Economic Impact Is Across the Board

The implications here are enormous. Like the switch to a low-carbon future, the dollars that are affected by Obamacare filter throughout the economy, affecting jobs, personal savings, anywhere that dollars are spent.

This does not go double for convicts, addicts and mental health patients in a strict sense of the word, but the impacts are certainly concentrated and harder felt by those who are the most marginalized. A repeal will certainly “erase the progress we’ve made and hit working families the hardest,” said Congressman Deutch. But those with the greatest need or at the greatest risk will certainly feel the impact all the more.

A few alarming examples stand out among individual states. In Maine, for example, the rate of overdose fatalities rose by 13.6 percent from 2015 to 2016, according to the Center for Disease Control and Prevention.

Headlines now say the repeal will leave 8,300 addicts without health insurance, despite the stark reality that the state faces with over one overdose fatality per day. During the first nine-month of 2016, a total of 286 deaths from overdoses were recorded, according to the state’s Office of the Attorneys General.

Researchers at Harvard and New York University in a widely circulated state by state report in January said that that 19,000 people with mental health disorders and addictions will lose their treatment options in the state of Maine with the repeal of Obamacare. “At a time when drug overdose deaths are at an all time high in Maine, health care advocates say the push by Republicans in Congress to repeal the ACA with no clear replacement will make the problem even worse,” Maine Public reported.

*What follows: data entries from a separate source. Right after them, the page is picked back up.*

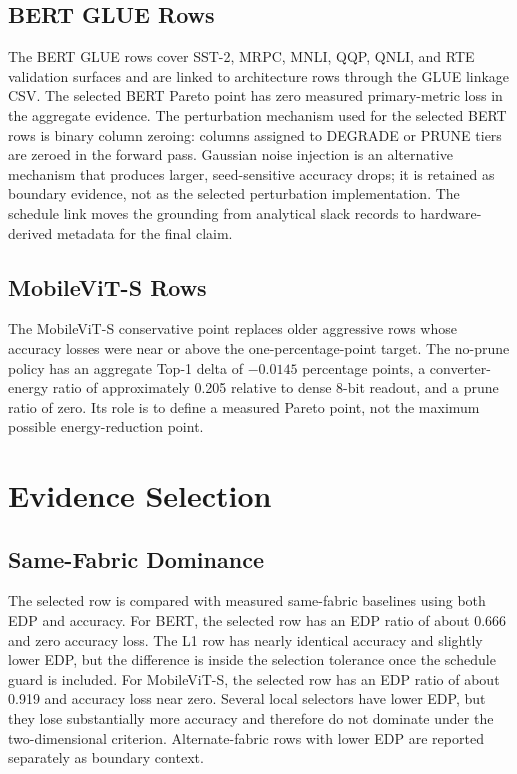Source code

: \documentclass[10pt,journal]{IEEEtran}
\begin{document}
\subsection{BERT GLUE Rows}

The BERT GLUE rows cover SST-2, MRPC, MNLI, QQP, QNLI, and RTE validation
surfaces and are linked to architecture rows through the GLUE linkage CSV. The
selected BERT Pareto point has zero measured primary-metric loss in the
aggregate evidence. The perturbation mechanism used for the selected BERT rows
is binary column zeroing: columns assigned to DEGRADE or PRUNE tiers are zeroed
in the forward pass. Gaussian noise injection is an alternative mechanism that
produces larger, seed-sensitive accuracy drops; it is retained as boundary
evidence, not as the selected perturbation implementation. The schedule link
moves the grounding from analytical slack records to hardware-derived metadata
for the final claim.

\subsection{MobileViT-S Rows}

The MobileViT-S conservative point replaces older aggressive rows whose
accuracy losses were near or above the one-percentage-point target. The
no-prune policy has an aggregate Top-1 delta of \(-0.0145\) percentage points,
a converter-energy ratio of approximately 0.205 relative to dense 8-bit
readout, and a prune ratio of zero. Its role is to define a measured Pareto
point, not the maximum possible energy-reduction point.

\section{Evidence Selection}

\subsection{Same-Fabric Dominance}

The selected row is compared with measured same-fabric baselines using both EDP
and accuracy. For BERT, the selected row has an EDP ratio of about
0.666 and zero accuracy loss. The L1 row has nearly identical accuracy and
slightly lower EDP, but the difference is inside the selection tolerance once
the schedule guard is included. For MobileViT-S, the selected row has an EDP
ratio of about 0.919 and accuracy loss near zero. Several local selectors have
lower EDP, but they lose substantially more accuracy and therefore do not
dominate under the two-dimensional criterion. Alternate-fabric rows with lower
EDP are reported separately as boundary context.
\end{document}
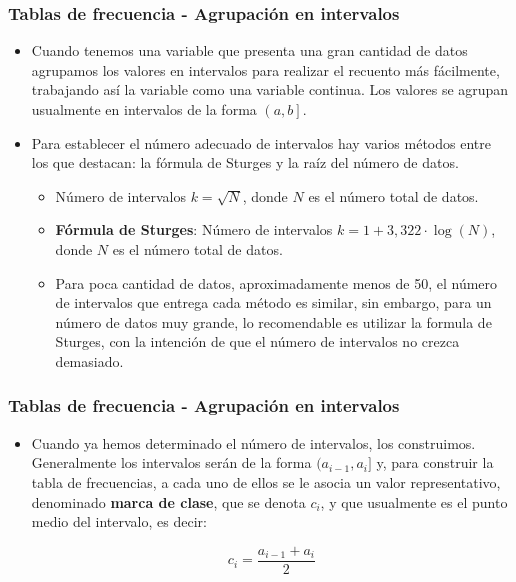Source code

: \documentclass[10pt]{beamer}
\theoremstyle{plain} %
\theoremstyle{definition}
\theoremstyle{remark}
\begin{document}
\begin{frame}
\frametitle{Tablas de frecuencia - Agrupación en intervalos}
\begin{itemize}[<+->]
\justifying
\item Cuando tenemos una variable que presenta una gran cantidad de datos agrupamos los valores en intervalos para realizar el recuento más fácilmente, trabajando así la variable como una variable continua. Los valores se agrupan usualmente en intervalos de la forma $\left(a, b\right]$.

\item Para establecer el número adecuado de intervalos hay varios métodos entre los que destacan: la fórmula de Sturges y la raíz del número de datos.
\begin{itemize}[<+->]
\item Número de intervalos $k=\sqrt{N}$, donde $N$ es el número total de datos.
\item \textbf{Fórmula de Sturges}: Número de intervalos $k=1+3{,}322\cdot \log (N)$, donde $N$ es el número total de datos.

\item Para poca cantidad de datos, aproximadamente menos de 50, el número de intervalos que entrega cada método es similar, sin embargo, para un número de datos muy grande, lo recomendable es utilizar la formula de Sturges, con la intención de que el número de intervalos no crezca demasiado.
\end{itemize}
\end{itemize}
\end{frame}

\begin{frame}
\frametitle{Tablas de frecuencia - Agrupación en intervalos}
\begin{itemize}
\justifying
\item Cuando ya hemos determinado el número de intervalos, los construimos. Generalmente los intervalos serán de la forma $(a_{i-1}, a_i]$ y, para construir la tabla de frecuencias, a cada uno de ellos se le asocia un valor representativo, denominado \textbf{marca de clase}, que se denota $c_i$, y que usualmente es el punto medio del intervalo, es decir:

$$c_i=\frac{a_{i-1}+a_i}{2}$$
\end{itemize}
\end{frame}
\end{document}
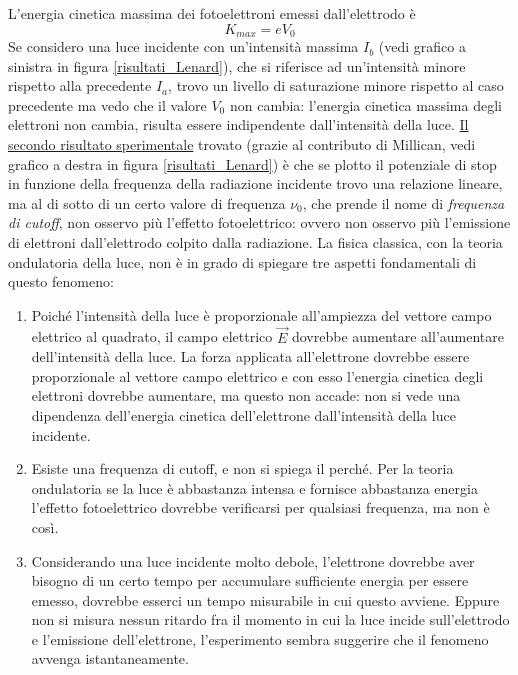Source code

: L'energia cinetica massima dei fotoelettroni emessi dall'elettrodo è
\begin{equation}
K_{max} = e V_0
\end{equation}
Se considero una luce incidente con un'intensità massima $I_b$ (vedi grafico a sinistra in figura \ref{risultati_Lenard}), che si riferisce ad un'intensità minore rispetto alla precedente $I_a$, trovo un livello di saturazione minore rispetto al caso precedente ma vedo che il valore $V_0$ non cambia: l'energia cinetica massima degli elettroni non cambia, risulta essere indipendente dall'intensità della luce.
\underline{Il secondo risultato sperimentale} trovato (grazie al contributo di Millican, vedi grafico a destra in figura \ref{risultati_Lenard}) è che se plotto il potenziale di stop in funzione della frequenza della radiazione incidente trovo una relazione lineare, ma al di sotto di un certo valore di frequenza $\nu_0$, che prende il nome di \textit{frequenza di cutoff}, non osservo più l'effetto fotoelettrico: ovvero non osservo più l'emissione di elettroni dall'elettrodo colpito dalla radiazione.
La fisica classica, con la teoria ondulatoria della luce, non è in grado di spiegare tre aspetti fondamentali di questo fenomeno:
\begin{enumerate}[label=\Roman{*}]
\item Poiché l'intensità della luce è proporzionale all'ampiezza del vettore campo elettrico al quadrato, il campo elettrico $\vec E$ dovrebbe aumentare all'aumentare dell'intensità della luce.
La forza applicata all'elettrone dovrebbe essere proporzionale al vettore campo elettrico e con esso l'energia cinetica degli elettroni dovrebbe aumentare, ma questo non accade: non si vede una dipendenza dell'energia cinetica dell'elettrone dall'intensità della luce incidente.
\item Esiste una frequenza di cutoff, e non si spiega il perché. Per la teoria ondulatoria se la luce è abbastanza intensa e fornisce abbastanza energia l'effetto fotoelettrico dovrebbe verificarsi per qualsiasi frequenza, ma non è così. 
\item Considerando una luce incidente molto debole, l'elettrone dovrebbe aver bisogno di un certo tempo per accumulare sufficiente energia per essere emesso, dovrebbe esserci un tempo misurabile in cui questo avviene.
Eppure non si misura nessun ritardo fra il momento in cui la luce incide sull'elettrodo e l'emissione dell'elettrone, l'esperimento sembra suggerire che il fenomeno avvenga istantaneamente.
\end{enumerate}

According to the research, 11,000 in Maine receive mental health treatment through the Medicaid expansion plan, while another 8,000 receive services to treat their substance abuse disorder and both groups largely found insurance either unavailable due to their pre-existing conditions or simply unaffordable prior to the ACA, said Dr. Sherry Glied, a Harvard Medical School lecturer who is also a professor of NYU’s Hunter College.

“We have people dying every day, and this will just increase that,” Maine Public quoted Mallory Shaughnessy of the Alliance for Addiction and Mental Health Services in Maine as saying.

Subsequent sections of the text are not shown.